American Honda’s U.S. sales slipped 7 percent for the month to 138,386 vehicles, putting the automaker down 0.6 percent for the year.
The decline in volume came even as American Honda raised average new-vehicle incentives 16 percent to $1,863 in April.
Honda division volume dropped 6.3 percent to 124,254 sales in April. The slump in the new-car market echoing across the industry has hit Honda as well; sales all of its cars were down for the month, with most posting double-digit losses.
The laggards included the Civic (down 12 percent to 31,211 sales) and the aging Accord (down 15 percent to 26,938 sales). Sales of the subcompact Fit hatchback slipped 5.1 percent to 4,871 units in April, but it remains the only Honda car with a sales increase on the year (0.8 percent).
On the light-truck side, Honda’s redesigned CR-V continues to post gains, rising 13 percent in April to 32,671 units, while the subcompact HR-V was up 22 percent to 8,527 sales. Demand for the soon-to-be-replaced Odyssey minivan was down 47 percent to 6,984 vehicles and the Pilot midsize crossover was down 14 percent to 9,746 sales.

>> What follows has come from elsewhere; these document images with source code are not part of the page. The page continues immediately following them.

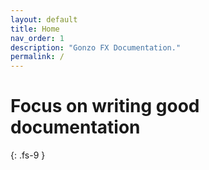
 ```yaml
---
layout: default
title: Home
nav_order: 1
description: "Gonzo FX Documentation."
permalink: /
---
```


# Focus on writing good documentation
{: .fs-9 }


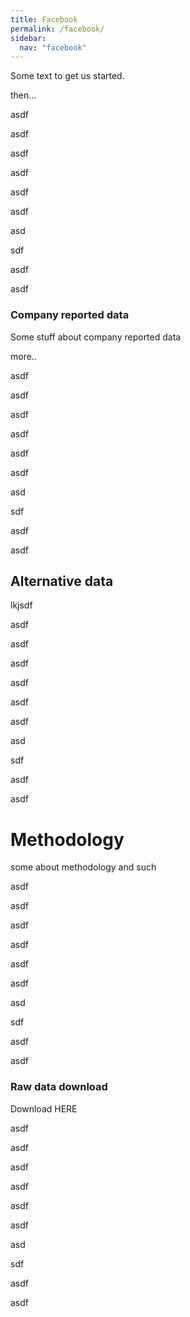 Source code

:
 ```yaml
---
title: Facebook
permalink: /facebook/
sidebar:
  nav: "facebook"
--- 
```


Some text to get us started.

then...


asdf

asdf

asdf

asdf

asdf

asdf

asd

sdf

asdf

asdf


### Company reported data ###

Some stuff about company reported data

more..


asdf

asdf

asdf

asdf

asdf

asdf

asd

sdf

asdf

asdf


## Alternative data ##

lkjsdf


asdf

asdf

asdf

asdf

asdf

asdf

asd

sdf

asdf

asdf

# Methodology #
some about methodology and such


asdf

asdf

asdf

asdf

asdf

asdf

asd

sdf

asdf

asdf

### Raw data download ###
Download HERE


asdf

asdf

asdf

asdf

asdf

asdf

asd

sdf

asdf

asdf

Sales at the Acura division slid 13 percent to 14,132 vehicles, the fourth consecutive month this year sales have dropped by double digits. The compact ILX was down 49 percent to 832 vehicles and the midsize RLX was down 32 percent to 106 sales. The midsize TLX showed healthy signs of life right before a refreshed version goes on sale next month; it was up 39 percent in April to 5,258 total sales.
Acura’s crossovers -- typically a bedrock of the brand’s sales volumes -- had a bad month. Sales of the compact RDX slipped 36 percent to 3,793 while deliveries of the midsize MDX dropped 14 percent to 4,052.